** Task material follows **

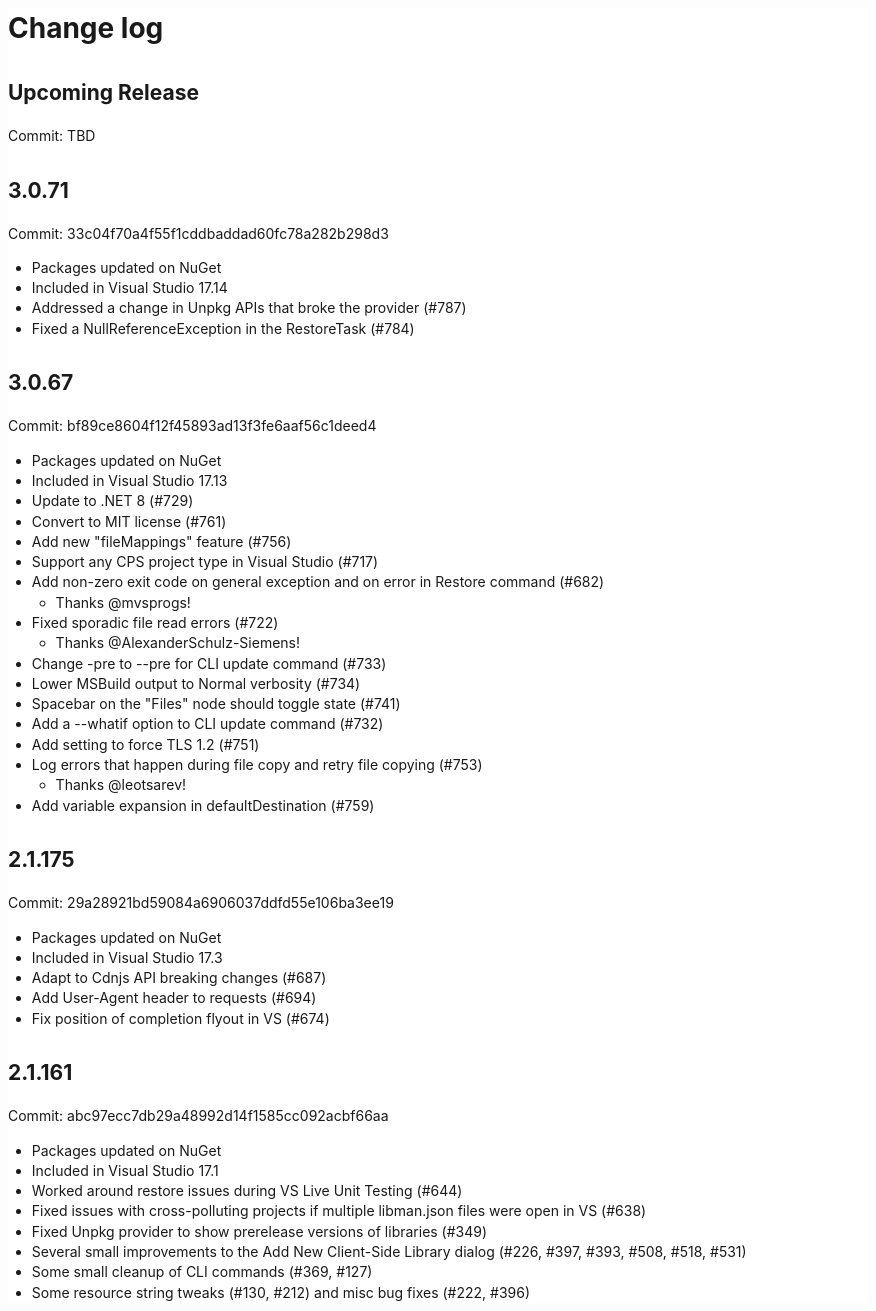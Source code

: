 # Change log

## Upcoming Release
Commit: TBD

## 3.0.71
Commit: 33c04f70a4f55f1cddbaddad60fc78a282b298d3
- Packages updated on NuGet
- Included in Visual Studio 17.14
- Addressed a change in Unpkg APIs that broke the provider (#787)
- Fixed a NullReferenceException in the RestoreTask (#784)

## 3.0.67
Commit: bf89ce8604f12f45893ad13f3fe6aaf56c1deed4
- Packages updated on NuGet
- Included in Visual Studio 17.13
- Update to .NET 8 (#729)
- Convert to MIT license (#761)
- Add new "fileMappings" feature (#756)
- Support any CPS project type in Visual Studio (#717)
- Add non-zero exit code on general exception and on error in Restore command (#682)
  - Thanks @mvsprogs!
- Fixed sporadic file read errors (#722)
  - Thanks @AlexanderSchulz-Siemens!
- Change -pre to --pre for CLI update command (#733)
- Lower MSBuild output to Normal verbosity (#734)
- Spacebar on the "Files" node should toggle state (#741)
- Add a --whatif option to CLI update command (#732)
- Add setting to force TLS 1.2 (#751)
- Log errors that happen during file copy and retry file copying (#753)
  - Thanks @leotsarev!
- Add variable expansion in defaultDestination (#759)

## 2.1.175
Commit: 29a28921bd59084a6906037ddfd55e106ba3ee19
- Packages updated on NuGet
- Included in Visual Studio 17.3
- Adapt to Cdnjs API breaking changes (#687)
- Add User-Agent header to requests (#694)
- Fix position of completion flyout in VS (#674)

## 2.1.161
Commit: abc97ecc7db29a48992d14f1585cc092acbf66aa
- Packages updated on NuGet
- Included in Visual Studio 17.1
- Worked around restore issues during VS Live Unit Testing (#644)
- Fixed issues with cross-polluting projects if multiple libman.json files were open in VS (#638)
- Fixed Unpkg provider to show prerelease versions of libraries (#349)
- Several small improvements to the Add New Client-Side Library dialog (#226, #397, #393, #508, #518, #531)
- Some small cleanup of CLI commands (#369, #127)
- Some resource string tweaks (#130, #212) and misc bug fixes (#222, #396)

** End of Task material **
** Task material follows **

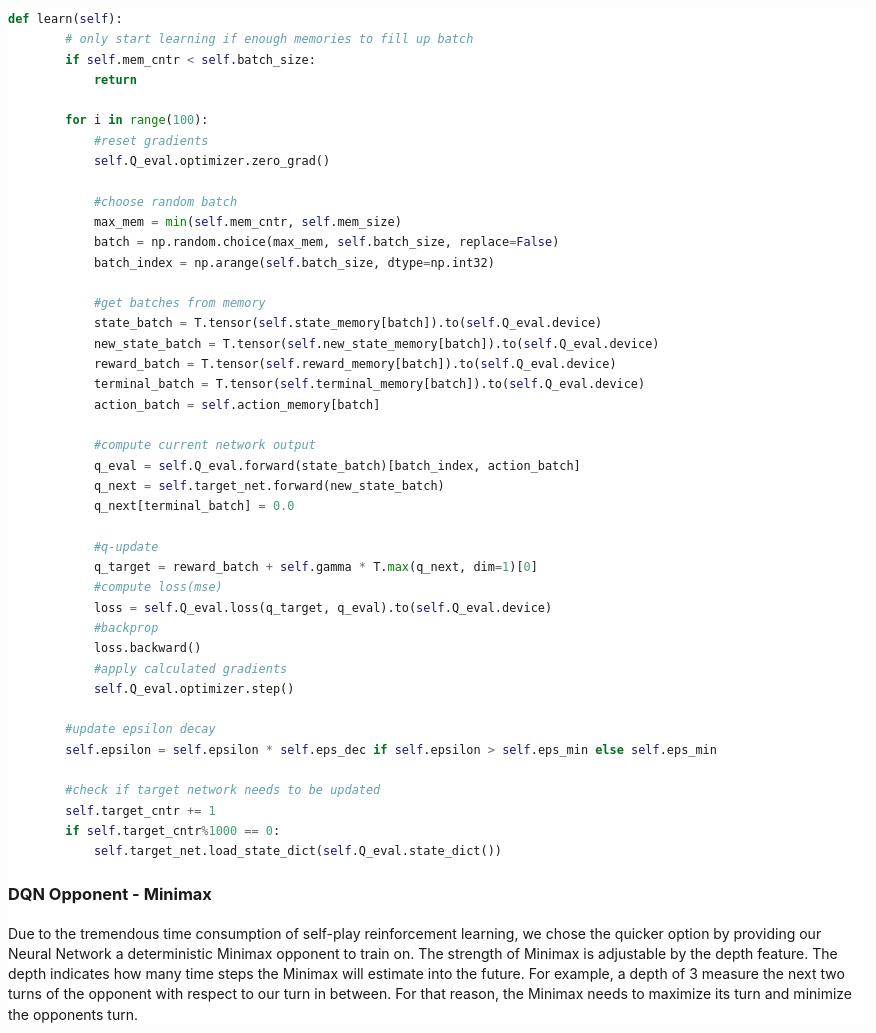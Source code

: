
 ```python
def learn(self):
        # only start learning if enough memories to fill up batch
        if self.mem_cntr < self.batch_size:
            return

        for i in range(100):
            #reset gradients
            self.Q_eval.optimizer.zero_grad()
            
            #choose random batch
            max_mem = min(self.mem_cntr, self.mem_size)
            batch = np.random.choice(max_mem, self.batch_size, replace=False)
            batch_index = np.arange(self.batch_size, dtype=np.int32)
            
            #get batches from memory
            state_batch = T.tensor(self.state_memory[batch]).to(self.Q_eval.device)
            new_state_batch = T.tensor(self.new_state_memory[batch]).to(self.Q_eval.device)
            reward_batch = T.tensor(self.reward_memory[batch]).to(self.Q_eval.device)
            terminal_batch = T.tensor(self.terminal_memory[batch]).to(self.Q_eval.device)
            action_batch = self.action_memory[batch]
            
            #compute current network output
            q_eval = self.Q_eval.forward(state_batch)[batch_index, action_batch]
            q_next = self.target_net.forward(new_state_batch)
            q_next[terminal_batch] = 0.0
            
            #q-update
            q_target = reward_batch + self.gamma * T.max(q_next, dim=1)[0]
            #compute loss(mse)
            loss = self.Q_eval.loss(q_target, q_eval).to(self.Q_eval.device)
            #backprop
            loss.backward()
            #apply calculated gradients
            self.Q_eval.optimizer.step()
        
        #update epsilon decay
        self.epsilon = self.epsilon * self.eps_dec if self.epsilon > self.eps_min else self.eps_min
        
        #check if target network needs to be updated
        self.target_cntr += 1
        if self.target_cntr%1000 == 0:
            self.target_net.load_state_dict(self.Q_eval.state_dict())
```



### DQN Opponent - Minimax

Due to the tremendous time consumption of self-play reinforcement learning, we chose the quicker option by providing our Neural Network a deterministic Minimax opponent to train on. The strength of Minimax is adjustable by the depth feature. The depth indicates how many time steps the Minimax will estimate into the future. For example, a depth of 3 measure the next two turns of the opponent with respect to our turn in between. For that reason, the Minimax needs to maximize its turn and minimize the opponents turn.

** End of Task material **

§ **Work instruction**:
Find every line of the data that includes the string "feature". Copy each of those lines.

§ **Result for this task**:
- Add new "fileMappings" feature (#756)
Due to the tremendous time consumption of self-play reinforcement learning, we chose the quicker option by providing our Neural Network a deterministic Minimax opponent to train on. The strength of Minimax is adjustable by the depth feature. The depth indicates how many time steps the Minimax will estimate into the future. For example, a depth of 3 measure the next two turns of the opponent with respect to our turn in between. For that reason, the Minimax needs to maximize its turn and minimize the opponents turn.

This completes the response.